Understanding Central Immune System Cells

Mario Roederer discusses his NIH research characterizing HIV-treatment immunology


Dr. Mario Roederer’s expert team studies single cells to better characterize immunology systems involved in the treatment of HIV. The team uses non-human primate models to advance T-cell characterization methods for single-cell gene expression profiling. To perform their research, they are using state-of-the-art technologies, including 18-color FACS systems and the Fluidigm Biomark System for single-cell gene expression. Basic research interests include:

Roles and interactions of the components of the mature central immune system

  • Correlates of pathogenesis
    Understanding how acute infection occurs in tandem with massive infection and destruction of the CD4 memory cells Mario Roederer
  • Immunological correlates of protection for vaccine development
    Studying the effects of prior vaccination in preventing CD4 memory cell destruction, and the function of lymphocytes in preventing viral proliferation
  • Advances and development of cytometric technology
    Utilizing state-of-the-art instrumentation including FACS systems and Fluidigm instruments, reagents, analysis, and assays

Dr. Roederer and his team have a methods paper entitled, “Highly multiplexed quantitation of gene expression on single cells” (Journal of Immunological Methods, in press 2013).

“Comparatively little work has been performed in immunological settings, where great cellular heterogeneity is already known.” 
— Mario Roederer, Ph.D.

In the paper, Roederer and his team propose a method to interrogate single T-cells utilizing multiplexed TaqMan assays on the Biomark platform. Initially, T-cells were index sorted using the BD FACSAria™ to obtain single cells. Next, Roederer details his methodology to ensure that assays performed optimally on bulk RNA prior to profiling the single cells.

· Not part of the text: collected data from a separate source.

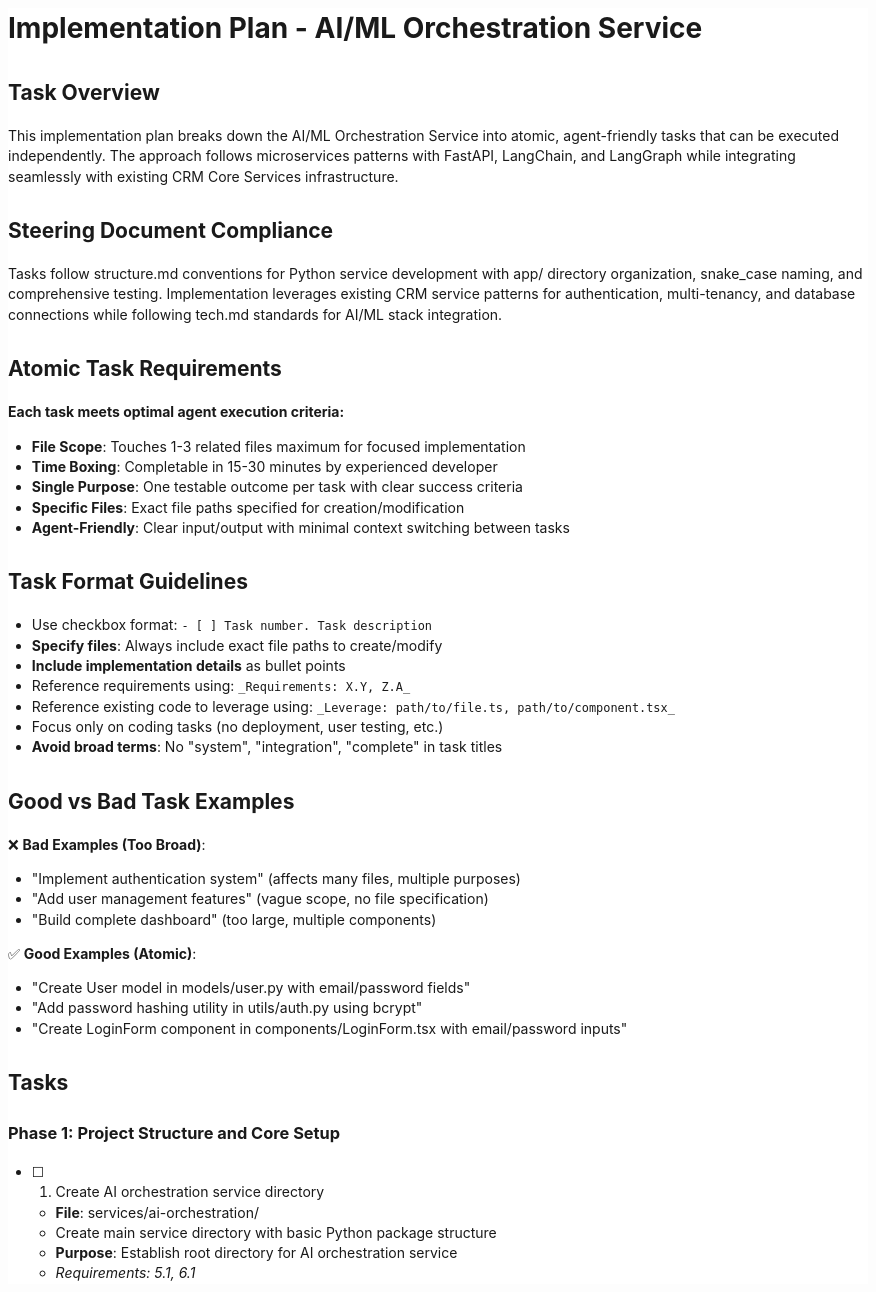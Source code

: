 # Implementation Plan - AI/ML Orchestration Service

## Task Overview
This implementation plan breaks down the AI/ML Orchestration Service into atomic, agent-friendly tasks that can be executed independently. The approach follows microservices patterns with FastAPI, LangChain, and LangGraph while integrating seamlessly with existing CRM Core Services infrastructure.

## Steering Document Compliance
Tasks follow structure.md conventions for Python service development with app/ directory organization, snake_case naming, and comprehensive testing. Implementation leverages existing CRM service patterns for authentication, multi-tenancy, and database connections while following tech.md standards for AI/ML stack integration.

## Atomic Task Requirements
**Each task meets optimal agent execution criteria:**
- **File Scope**: Touches 1-3 related files maximum for focused implementation
- **Time Boxing**: Completable in 15-30 minutes by experienced developer
- **Single Purpose**: One testable outcome per task with clear success criteria
- **Specific Files**: Exact file paths specified for creation/modification
- **Agent-Friendly**: Clear input/output with minimal context switching between tasks

## Task Format Guidelines
- Use checkbox format: `- [ ] Task number. Task description`
- **Specify files**: Always include exact file paths to create/modify
- **Include implementation details** as bullet points
- Reference requirements using: `_Requirements: X.Y, Z.A_`
- Reference existing code to leverage using: `_Leverage: path/to/file.ts, path/to/component.tsx_`
- Focus only on coding tasks (no deployment, user testing, etc.)
- **Avoid broad terms**: No "system", "integration", "complete" in task titles

## Good vs Bad Task Examples
❌ **Bad Examples (Too Broad)**:
- "Implement authentication system" (affects many files, multiple purposes)
- "Add user management features" (vague scope, no file specification)
- "Build complete dashboard" (too large, multiple components)

✅ **Good Examples (Atomic)**:
- "Create User model in models/user.py with email/password fields"
- "Add password hashing utility in utils/auth.py using bcrypt"
- "Create LoginForm component in components/LoginForm.tsx with email/password inputs"

## Tasks

### Phase 1: Project Structure and Core Setup

- [ ] 1. Create AI orchestration service directory
  - **File**: services/ai-orchestration/
  - Create main service directory with basic Python package structure
  - **Purpose**: Establish root directory for AI orchestration service
  - _Requirements: 5.1, 6.1_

Roederer, et al, demonstrated the limit of detection (LOD) as low as a single mRNA transcript. This showed that the Biomark has high sensitivity and wide dynamic range to detect single-cell equivalents of mRNA.

The team monitored T-cell activation at the single-cell level, identifying subsets of CD4+ cells within the population. In fact, CD4+ cells showed that co-expression of gene combinations like CSCR5/CCL5 and DPPR/TIA1 were rare events, rather than common occurrences previously observed in bulk mRNA.

Heterogeneity was further established when Staphlyococcal enterotoxin B (SEB)-response was compared between CD154+ and CD154- T-cells. When stimulated, analysis demonstrated a subset of genes strongly associated with T-cell activation. However, only 5-20% of T-cells possess the receptor Vβ chain variant to bind SEB.

In this study, cellular heterogeneity is demonstrated to have strong immunological relevance. Mario Roederer and his team continue to advance systematic, single-cell methods to better understand cellular and molecular interactions of the central immune system.